=== DATA FOR REVIEW ===
+---+

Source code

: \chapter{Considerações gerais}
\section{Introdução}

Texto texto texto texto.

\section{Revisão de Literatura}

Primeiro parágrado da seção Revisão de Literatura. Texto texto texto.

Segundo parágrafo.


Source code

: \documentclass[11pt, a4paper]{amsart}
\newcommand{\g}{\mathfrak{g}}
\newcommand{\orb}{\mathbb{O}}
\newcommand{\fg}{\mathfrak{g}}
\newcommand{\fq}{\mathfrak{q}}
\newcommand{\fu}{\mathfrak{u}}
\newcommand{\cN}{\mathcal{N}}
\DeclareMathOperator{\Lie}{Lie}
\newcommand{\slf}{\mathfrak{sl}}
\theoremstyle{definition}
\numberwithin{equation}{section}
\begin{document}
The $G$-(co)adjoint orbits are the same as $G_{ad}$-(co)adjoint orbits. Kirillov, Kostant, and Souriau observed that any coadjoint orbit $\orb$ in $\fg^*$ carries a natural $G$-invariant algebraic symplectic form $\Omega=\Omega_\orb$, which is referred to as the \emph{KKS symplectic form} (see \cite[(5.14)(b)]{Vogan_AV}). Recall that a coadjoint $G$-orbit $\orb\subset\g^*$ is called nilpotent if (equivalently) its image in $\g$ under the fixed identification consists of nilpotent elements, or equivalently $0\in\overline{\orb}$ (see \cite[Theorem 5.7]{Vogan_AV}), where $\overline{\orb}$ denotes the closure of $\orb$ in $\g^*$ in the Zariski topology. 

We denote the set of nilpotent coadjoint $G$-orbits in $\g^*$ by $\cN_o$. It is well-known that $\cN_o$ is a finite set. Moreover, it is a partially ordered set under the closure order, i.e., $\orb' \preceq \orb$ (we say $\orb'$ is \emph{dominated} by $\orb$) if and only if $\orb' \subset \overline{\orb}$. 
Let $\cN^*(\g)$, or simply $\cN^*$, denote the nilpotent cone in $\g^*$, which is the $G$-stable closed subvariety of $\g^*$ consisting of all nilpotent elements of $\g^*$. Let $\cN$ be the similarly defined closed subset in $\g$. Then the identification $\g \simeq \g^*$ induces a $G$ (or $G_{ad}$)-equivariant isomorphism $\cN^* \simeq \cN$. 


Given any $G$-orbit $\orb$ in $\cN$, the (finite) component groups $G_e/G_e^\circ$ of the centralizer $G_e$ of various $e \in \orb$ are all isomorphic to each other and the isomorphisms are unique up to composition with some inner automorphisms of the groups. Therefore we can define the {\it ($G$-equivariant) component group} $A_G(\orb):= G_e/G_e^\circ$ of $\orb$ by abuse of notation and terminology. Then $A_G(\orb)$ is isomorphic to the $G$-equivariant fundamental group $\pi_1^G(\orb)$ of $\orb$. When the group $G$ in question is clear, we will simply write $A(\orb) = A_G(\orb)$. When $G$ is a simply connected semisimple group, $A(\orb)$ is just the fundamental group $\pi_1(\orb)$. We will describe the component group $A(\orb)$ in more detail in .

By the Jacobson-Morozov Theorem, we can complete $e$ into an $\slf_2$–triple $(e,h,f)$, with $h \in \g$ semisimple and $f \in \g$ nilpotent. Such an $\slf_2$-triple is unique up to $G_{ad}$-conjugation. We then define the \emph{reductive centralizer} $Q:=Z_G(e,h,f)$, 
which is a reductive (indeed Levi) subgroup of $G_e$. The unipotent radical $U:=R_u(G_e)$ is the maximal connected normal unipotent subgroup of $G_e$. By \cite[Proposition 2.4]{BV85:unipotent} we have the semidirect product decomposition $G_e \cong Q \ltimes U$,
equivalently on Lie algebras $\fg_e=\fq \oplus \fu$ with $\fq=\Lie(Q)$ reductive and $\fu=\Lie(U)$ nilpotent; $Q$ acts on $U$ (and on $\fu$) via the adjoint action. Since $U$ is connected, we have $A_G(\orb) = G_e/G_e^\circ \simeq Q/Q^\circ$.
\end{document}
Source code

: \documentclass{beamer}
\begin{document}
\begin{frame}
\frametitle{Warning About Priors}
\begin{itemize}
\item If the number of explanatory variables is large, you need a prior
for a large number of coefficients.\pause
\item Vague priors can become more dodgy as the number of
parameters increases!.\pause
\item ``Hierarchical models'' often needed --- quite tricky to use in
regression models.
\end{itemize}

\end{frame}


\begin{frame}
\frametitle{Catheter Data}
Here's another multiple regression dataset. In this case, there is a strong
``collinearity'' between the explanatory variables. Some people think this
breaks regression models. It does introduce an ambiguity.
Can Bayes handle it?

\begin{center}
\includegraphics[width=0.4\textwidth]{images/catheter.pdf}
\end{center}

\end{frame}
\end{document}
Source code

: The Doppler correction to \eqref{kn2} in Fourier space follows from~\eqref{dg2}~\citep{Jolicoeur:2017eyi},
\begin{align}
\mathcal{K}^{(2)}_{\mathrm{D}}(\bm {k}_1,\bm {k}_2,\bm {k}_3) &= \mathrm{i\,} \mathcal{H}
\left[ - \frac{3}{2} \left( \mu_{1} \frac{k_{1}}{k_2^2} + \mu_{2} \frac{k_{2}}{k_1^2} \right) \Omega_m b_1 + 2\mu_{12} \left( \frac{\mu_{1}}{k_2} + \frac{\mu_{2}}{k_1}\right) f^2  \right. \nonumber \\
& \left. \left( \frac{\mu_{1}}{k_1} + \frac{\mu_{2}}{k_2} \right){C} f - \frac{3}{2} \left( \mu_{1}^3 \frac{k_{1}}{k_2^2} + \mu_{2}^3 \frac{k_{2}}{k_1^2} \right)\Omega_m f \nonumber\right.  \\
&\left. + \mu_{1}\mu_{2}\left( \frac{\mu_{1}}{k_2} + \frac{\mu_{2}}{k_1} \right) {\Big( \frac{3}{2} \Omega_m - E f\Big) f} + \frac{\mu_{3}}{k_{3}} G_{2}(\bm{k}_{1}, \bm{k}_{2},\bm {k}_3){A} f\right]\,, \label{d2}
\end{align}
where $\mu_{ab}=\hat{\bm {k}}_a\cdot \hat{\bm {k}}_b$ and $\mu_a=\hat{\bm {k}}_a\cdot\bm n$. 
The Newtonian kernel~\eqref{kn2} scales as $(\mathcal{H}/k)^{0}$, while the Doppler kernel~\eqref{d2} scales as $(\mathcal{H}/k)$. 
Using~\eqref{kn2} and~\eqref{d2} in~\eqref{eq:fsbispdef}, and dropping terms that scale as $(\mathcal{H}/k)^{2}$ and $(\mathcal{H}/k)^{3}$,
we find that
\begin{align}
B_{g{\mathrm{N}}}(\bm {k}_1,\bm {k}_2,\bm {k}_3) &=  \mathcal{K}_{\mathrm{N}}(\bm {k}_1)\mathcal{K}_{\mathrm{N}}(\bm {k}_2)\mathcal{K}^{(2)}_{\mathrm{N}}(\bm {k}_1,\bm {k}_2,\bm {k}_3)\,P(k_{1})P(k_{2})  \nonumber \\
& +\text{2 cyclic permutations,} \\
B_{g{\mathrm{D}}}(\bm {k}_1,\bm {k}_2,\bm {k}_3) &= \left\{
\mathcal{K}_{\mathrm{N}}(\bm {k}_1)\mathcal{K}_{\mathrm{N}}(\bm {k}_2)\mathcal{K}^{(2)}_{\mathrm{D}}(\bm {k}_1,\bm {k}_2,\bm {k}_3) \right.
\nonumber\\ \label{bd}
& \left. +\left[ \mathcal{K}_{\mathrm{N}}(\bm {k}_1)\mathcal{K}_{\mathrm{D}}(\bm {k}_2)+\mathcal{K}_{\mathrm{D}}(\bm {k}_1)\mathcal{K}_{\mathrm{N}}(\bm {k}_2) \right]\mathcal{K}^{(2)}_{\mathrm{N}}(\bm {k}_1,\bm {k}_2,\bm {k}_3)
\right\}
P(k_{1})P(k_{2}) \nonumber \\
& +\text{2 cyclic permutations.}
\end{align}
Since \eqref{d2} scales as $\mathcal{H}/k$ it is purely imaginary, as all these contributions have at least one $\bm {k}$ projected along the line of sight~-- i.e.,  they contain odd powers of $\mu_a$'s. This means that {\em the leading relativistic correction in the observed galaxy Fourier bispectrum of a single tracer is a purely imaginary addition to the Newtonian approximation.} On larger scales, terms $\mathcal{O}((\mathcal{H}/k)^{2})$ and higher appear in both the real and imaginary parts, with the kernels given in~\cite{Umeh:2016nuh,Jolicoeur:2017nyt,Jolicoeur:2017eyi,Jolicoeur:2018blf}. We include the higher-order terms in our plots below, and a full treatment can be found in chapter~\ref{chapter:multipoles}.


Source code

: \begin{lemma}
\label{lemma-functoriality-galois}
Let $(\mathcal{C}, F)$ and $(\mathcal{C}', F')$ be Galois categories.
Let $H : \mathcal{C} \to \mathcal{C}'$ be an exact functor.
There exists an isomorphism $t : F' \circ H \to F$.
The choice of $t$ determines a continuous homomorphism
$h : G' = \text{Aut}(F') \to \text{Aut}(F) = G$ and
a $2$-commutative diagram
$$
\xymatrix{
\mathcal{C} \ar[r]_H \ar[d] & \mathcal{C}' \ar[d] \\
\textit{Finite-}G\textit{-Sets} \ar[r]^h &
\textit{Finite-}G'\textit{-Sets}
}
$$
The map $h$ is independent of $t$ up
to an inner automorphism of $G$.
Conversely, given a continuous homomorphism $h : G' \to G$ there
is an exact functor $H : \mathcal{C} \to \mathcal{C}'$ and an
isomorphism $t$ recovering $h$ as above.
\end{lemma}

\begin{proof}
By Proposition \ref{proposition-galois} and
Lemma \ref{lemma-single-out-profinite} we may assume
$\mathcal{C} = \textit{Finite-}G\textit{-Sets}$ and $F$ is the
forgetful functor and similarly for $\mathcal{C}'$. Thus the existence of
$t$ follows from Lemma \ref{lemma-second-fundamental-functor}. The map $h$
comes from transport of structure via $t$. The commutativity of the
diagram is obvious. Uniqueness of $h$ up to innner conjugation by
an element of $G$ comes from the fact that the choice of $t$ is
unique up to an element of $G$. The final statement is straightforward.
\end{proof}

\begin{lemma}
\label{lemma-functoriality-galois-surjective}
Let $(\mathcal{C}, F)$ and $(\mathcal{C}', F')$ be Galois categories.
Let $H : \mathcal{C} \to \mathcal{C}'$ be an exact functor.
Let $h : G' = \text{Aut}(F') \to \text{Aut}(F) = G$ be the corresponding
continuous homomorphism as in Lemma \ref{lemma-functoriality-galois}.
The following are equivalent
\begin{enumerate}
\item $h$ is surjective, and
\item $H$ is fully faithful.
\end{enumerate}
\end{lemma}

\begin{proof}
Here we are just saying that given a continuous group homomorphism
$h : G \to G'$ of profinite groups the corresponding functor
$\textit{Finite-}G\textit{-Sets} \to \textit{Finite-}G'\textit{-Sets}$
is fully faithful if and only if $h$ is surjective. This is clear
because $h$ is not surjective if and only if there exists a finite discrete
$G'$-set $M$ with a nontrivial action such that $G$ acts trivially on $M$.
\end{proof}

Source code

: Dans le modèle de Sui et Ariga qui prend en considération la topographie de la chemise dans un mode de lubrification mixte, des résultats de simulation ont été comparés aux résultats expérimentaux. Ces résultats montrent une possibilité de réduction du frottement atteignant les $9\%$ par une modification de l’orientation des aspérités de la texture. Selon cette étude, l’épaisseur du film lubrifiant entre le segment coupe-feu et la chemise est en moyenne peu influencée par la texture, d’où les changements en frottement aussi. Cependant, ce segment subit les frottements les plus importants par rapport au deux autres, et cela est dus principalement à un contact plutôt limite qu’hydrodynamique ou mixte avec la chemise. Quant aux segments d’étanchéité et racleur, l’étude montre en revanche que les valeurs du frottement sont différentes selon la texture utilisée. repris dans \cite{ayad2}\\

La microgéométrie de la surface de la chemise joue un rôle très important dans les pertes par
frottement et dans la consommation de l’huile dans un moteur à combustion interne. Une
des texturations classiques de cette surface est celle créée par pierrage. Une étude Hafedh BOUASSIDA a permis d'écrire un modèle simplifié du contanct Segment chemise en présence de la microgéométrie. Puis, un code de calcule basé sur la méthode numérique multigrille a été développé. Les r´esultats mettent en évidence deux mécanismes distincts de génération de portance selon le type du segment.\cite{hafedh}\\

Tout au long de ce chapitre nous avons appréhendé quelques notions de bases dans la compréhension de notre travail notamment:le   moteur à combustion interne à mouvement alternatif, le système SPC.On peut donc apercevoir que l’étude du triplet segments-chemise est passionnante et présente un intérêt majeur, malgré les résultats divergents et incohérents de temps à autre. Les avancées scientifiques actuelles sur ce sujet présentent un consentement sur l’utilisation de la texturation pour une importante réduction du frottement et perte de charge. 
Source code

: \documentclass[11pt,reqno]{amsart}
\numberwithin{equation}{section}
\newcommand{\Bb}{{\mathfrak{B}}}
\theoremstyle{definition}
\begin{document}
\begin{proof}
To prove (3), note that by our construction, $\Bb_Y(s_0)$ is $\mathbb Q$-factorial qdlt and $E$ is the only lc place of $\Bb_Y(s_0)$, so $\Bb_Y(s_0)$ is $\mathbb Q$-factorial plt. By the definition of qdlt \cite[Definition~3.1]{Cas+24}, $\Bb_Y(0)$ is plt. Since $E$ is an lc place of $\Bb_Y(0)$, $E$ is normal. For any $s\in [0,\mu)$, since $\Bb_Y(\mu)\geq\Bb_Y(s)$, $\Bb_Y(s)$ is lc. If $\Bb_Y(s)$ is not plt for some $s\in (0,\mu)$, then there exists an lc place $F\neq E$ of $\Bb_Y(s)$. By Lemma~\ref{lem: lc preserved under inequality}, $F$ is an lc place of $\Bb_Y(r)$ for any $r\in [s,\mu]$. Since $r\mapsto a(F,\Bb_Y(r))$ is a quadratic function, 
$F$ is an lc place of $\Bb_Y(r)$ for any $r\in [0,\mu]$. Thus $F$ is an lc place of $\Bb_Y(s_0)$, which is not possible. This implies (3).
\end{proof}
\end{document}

+---+

List each line of the records that holds the string "microgéométrie".

La microgéométrie de la surface de la chemise joue un rôle très important dans les pertes par
des texturations classiques de cette surface est celle créée par pierrage. Une étude Hafedh BOUASSIDA a permis d'écrire un modèle simplifié du contanct Segment chemise en présence de la microgéométrie. Puis, un code de calcule basé sur la méthode numérique multigrille a été développé. Les r´esultats mettent en évidence deux mécanismes distincts de génération de portance selon le type du segment.\cite{hafedh}\\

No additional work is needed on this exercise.